Friday, 13 October 2006 00:39

Teen Drivers Subject To Criminal Charges For DUI Beginning Jan 1st

The head of the Business, Transportation and Housing Agency, joined an Orange County legislator, the California Highway Patrol and MADD to put teen drivers on notice: beginning January 1, drinking and driving is no longer a civil penalty, but a crime. The new law is the result of legislation recently signed by Governor Arnold Schwarzenegger to toughen penalties on minors who drink and drive. AB 2752 (Spitzer, R – Orange) makes it crime, punishable by a fine, for anyone under the age of 21 to operate a vehicle with a blood alcohol content of .01 or above.
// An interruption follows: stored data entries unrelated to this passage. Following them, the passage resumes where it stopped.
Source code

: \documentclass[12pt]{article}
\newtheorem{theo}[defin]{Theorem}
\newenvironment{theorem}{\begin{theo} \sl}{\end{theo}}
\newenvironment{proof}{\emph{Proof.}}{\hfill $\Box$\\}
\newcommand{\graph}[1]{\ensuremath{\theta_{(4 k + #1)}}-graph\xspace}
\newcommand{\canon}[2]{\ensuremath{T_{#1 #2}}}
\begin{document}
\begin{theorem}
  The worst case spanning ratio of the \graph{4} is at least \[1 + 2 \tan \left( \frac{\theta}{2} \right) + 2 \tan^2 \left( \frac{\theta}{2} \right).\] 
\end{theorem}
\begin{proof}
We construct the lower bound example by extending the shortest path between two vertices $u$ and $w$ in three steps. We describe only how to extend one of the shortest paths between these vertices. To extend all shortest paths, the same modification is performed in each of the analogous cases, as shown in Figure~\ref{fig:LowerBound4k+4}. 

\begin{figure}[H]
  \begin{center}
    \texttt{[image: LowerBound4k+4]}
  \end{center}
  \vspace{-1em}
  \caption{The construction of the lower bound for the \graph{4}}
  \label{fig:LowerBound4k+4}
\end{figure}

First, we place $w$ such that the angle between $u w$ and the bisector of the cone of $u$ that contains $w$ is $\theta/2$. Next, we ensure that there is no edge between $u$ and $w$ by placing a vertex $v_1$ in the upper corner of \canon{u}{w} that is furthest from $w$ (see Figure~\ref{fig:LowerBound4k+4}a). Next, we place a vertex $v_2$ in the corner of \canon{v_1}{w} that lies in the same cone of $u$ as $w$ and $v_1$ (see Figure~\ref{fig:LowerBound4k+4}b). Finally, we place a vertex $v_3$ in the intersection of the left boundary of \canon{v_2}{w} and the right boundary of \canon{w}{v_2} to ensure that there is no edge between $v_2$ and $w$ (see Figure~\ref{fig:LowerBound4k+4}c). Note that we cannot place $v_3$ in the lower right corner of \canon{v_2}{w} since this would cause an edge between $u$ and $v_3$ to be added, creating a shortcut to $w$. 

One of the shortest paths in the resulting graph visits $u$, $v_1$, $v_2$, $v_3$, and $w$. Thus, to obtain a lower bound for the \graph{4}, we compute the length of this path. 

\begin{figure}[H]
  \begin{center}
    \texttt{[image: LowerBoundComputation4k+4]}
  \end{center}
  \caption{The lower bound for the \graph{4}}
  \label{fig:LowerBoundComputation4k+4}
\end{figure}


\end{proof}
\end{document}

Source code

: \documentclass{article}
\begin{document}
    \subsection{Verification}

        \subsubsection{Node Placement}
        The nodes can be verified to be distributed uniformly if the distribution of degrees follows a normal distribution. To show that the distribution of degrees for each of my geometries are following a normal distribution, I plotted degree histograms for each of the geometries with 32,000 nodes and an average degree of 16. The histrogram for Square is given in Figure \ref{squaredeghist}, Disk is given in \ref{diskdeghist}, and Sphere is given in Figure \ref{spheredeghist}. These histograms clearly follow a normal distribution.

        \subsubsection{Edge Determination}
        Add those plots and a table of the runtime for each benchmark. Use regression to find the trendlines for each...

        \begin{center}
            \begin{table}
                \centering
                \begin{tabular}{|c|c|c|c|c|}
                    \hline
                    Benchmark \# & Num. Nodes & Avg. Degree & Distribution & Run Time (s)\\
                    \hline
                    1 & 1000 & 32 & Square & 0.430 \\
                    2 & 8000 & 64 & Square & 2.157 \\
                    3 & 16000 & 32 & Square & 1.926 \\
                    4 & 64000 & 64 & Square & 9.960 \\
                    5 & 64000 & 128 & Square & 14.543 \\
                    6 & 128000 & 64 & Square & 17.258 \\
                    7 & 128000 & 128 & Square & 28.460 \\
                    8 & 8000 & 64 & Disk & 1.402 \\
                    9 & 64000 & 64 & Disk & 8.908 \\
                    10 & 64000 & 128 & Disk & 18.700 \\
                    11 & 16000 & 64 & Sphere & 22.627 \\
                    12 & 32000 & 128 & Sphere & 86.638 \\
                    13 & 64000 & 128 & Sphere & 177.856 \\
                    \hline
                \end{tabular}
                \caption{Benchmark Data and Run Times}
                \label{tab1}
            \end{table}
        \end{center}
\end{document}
“This new law represents one more effort to reduce the incidents of underage drinking and driving in California and at the same time save the lives of our young people,” said Sunne Wright McPeak, Secretary of the Business, Transportation and Housing Agency that oversees the CHP. The bill eliminates the mixed message sent by current law which makes it a criminal offense for a person under the age of 21 to possess an alcoholic beverage, but does not make it illegal for that same person to get behind the wheel of a vehicle and drive. "This bill gives California a true zero-tolerance policy for underage drinking and driving," stated Assemblymember Todd Spitzer. "Current law only allows for law enforcement to impound an underage driver's car for one day and notify the DMV of the incident. This legislation will get the real attention of parents, the teenage driver, the DMV, police and insurance companies before an underage driver kills or injures someone." Statistics show 1,348 minors were cited by CHP officers for driving after having consumed alcohol. In 2005 there were 5,218 collisions which involved underage alcohol consumption, including 122 fatal crashes. CHP educational programs, such as Start Smart, Right Turn, and Every 15 Minutes, warn young drivers of the dangers of drinking and driving. “But some people don’t respond to our educational efforts, so that means we have to resort to enforcement and penalties,” warned CHP Chief Skip Carter. Carter noted that Operation STAR and holiday maximum enforcement periods have cracked down on DUI the past couple of years. “This will be one more weapon in our arsenal to enforce traffic safety laws and save lives,” said Chief Carter.